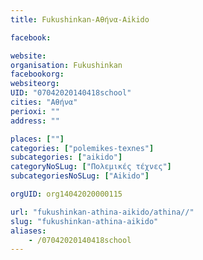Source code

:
 ```yaml
---
title: Fukushinkan-Αθήνα-Aikido

facebook:

website:
organisation: Fukushinkan
facebookorg:
websiteorg:
UID: "07042020140418school"
cities: "Αθήνα"
perioxi: ""
address: ""

places: [""]
categories: ["polemikes-texnes"]
subcategories: ["aikido"]
categoryNoSLug: ["Πολεμικές τέχνες"]
subcategoriesNoSLug: ["Aikido"]

orgUID: org14042020000115

url: "fukushinkan-athina-aikido/athina//"
slug: "fukushinkan-athina-aikido"
aliases:
    - /07042020140418school
---
```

- - - -

Directions for this task>
Everything in the data except the pictures should be restated word for word.

Answer box>
Source code

:
 ```yaml
---
title: Fukushinkan-Αθήνα-Aikido

facebook:

website:
organisation: Fukushinkan
facebookorg:
websiteorg:
UID: "07042020140418school"
cities: "Αθήνα"
perioxi: ""
address: ""

places: [""]
categories: ["polemikes-texnes"]
subcategories: ["aikido"]
categoryNoSLug: ["Πολεμικές τέχνες"]
subcategoriesNoSLug: ["Aikido"]

orgUID: org14042020000115

url: "fukushinkan-athina-aikido/athina//"
slug: "fukushinkan-athina-aikido"
aliases:
    - /07042020140418school
---
```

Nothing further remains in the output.